Absent a valid assignment of claims, the mere sale of a municipal bond does not automatically vest in the buyer, by operation of R.C. 1308.16 (Section 8-302 of the Uniform Commercial Code), all claims and causes of action of the seller relating to the bond that arose before the transaction.

Cheatham’s Proposed Counter Proposition of Law

The present Holder of a bond issued under a contract containing provisions that it is executed solely for the benefit of all present and future Bondholders and only permits Bondholders to institute a lawsuit to enforce the Indenture, acquires a breach of contract claim arising not only from conduct that occurred gradually, over time, and after the Bondholder’s purchase, but also acquires a breach of contract claim arising from similar conduct that occurred prior to the Bondholder’s purchase of the bonds.

Where such provisions are contained in the governing contract, the breach of contract claim is a “right in the security” under R.C. 1308.16(A) that adheres to and travels with the bond.

Amici in Support of Huntington

The American Bankers Association (“ABA”) filed a brief in support of Huntington. The ABA is the country’s largest banking trade association, and represents banks and holding companies across the country. Ohio common law requires an express assignment of a cause of action; there must be clear evidence of the intent to transfer such a right. This common law is consistent with other states, which generally do not recognize an assignment of a litigation claim when the underlying property is transferred unless there is a clear intent to transfer the right to bring the claim.

Additionally, R.C. 1308.16 governs claims to ownership of a security, not the transferability of causes of action arising from ownership of that security. Section 8-302 of the UCC (R.C. 1308.16’s model statute) is generally held to determine only who owns the security, not what rights may transfer to a buyer after the security is sold. This is how other states have interpreted Section 8-302, and the intent of the UCC includes uniform interpretation across state lines. The ABA adopts Huntington’s proposed proposition of law.

A number of commercial law professors also filed a brief in support of Huntington. The principal drafter, Professor Larry Garvin, is Lawrence D. Stanley Professor of Law at the Ohio State University, where he teaches and writes in the fields of contracts and commercial law. Professor Garvin is a member of the American Law Institute, where he serves as an advisor to the reporters of the Restatement of Consumer Contracts.
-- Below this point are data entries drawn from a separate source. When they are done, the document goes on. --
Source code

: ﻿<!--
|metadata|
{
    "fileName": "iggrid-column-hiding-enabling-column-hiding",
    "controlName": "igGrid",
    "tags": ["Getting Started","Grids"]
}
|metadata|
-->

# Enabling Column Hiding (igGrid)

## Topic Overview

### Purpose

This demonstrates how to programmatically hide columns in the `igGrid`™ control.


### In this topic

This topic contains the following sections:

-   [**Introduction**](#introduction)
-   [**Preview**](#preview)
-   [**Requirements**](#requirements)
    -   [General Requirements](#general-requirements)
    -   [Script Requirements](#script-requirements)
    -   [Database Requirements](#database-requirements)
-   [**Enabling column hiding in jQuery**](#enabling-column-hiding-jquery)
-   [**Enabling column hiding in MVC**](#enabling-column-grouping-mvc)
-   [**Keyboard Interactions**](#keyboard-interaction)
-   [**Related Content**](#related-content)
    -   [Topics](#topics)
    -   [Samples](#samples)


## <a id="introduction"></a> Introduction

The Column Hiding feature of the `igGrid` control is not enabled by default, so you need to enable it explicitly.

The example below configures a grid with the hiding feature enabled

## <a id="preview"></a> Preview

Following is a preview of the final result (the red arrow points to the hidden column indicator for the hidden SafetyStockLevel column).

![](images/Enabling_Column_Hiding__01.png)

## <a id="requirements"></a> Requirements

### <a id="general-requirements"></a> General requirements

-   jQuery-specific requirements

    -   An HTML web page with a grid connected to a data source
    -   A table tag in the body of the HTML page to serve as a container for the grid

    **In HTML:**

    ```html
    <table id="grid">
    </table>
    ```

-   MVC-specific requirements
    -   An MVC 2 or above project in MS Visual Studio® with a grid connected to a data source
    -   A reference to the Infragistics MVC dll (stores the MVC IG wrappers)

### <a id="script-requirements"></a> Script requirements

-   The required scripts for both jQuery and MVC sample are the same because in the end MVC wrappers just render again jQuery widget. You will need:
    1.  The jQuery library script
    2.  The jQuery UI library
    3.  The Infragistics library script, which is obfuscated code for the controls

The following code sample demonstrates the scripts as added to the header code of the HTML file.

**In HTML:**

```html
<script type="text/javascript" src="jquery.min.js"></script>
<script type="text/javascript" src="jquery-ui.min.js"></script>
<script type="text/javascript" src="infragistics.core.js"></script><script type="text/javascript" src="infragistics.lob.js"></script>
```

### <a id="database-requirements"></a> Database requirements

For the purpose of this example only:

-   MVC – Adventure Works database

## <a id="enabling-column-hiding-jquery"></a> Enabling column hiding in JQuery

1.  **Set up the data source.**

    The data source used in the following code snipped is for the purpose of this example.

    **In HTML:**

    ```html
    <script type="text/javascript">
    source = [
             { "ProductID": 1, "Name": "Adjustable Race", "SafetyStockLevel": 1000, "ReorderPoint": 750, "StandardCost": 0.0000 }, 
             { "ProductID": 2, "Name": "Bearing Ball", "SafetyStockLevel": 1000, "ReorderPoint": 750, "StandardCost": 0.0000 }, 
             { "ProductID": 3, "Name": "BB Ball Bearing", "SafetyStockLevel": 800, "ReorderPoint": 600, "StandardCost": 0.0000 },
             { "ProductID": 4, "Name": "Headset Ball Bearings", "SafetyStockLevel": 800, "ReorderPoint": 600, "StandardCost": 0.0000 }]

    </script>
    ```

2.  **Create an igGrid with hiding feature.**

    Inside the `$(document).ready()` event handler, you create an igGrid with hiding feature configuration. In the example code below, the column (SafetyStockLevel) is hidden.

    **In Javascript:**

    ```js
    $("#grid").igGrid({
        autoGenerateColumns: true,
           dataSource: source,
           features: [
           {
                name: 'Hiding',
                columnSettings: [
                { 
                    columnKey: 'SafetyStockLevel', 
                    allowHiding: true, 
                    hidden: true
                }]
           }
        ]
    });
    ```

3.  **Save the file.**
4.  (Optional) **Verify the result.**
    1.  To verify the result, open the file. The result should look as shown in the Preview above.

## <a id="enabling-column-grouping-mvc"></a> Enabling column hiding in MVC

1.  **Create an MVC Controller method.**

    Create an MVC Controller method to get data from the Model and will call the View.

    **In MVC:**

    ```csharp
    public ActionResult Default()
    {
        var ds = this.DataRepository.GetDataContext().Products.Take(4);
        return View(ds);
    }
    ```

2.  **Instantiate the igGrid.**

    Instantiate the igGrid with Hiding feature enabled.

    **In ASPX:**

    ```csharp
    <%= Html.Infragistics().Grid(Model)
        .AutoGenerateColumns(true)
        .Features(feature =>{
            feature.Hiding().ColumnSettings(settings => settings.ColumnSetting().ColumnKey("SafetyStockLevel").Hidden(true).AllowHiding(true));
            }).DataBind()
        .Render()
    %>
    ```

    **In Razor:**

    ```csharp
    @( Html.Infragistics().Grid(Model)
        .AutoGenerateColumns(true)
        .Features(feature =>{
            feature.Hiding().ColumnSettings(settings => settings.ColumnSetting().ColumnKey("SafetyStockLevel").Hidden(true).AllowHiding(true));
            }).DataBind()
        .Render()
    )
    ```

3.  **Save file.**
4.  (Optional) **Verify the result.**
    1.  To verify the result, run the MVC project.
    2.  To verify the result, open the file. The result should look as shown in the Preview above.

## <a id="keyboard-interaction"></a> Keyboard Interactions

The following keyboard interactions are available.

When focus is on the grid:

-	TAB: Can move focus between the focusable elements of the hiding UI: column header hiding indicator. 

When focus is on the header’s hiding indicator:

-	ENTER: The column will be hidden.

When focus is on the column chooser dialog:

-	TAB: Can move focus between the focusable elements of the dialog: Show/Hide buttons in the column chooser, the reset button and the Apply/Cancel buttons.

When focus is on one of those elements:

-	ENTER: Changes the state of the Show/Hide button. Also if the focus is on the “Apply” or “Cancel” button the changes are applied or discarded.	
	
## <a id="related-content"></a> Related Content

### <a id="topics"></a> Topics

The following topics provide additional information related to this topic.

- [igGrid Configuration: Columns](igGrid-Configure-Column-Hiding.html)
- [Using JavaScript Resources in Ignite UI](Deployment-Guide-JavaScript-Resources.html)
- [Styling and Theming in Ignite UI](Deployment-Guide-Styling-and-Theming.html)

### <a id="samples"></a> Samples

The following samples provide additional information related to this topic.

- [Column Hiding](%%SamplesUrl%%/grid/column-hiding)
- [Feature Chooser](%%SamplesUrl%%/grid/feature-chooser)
The professors note that the UCC drafters did not intend for Section 8-302 to apply to transfers of causes of action. The UCC codified the “shelter principle,” or the rule that a buyer receives everything a seller was able to convey. Historically, this has not included causes of action, and such a transfer requires the parties to agree to transfer more than just ownership of the security.

Therefore, the Court should hold that causes of action related to a security are not automatically assigned upon transfer, but may be transferred by express agreement. This is the case in most jurisdictions, as well as federal securities law. A default rule of automatic assignment may create redundant litigation, as sellers may be forced to sue just to retain their rights, and buyers may inherit a windfall if they acquire securities with liabilities in excess of any actual harm to the buyers.

Amicus law professors offer two proposed propositions of law: (1) Revised Code Section 1308.16(A) [U.C.C. Section 8-302] does not require that claims held by the transferor of a security automatically be assigned to the transferee; and (2) as a matter of both precedent and principle, this Court should rule that choses in action related to a security are not automatically assigned to a transferee upon transfer, but may be transferred by express agreement.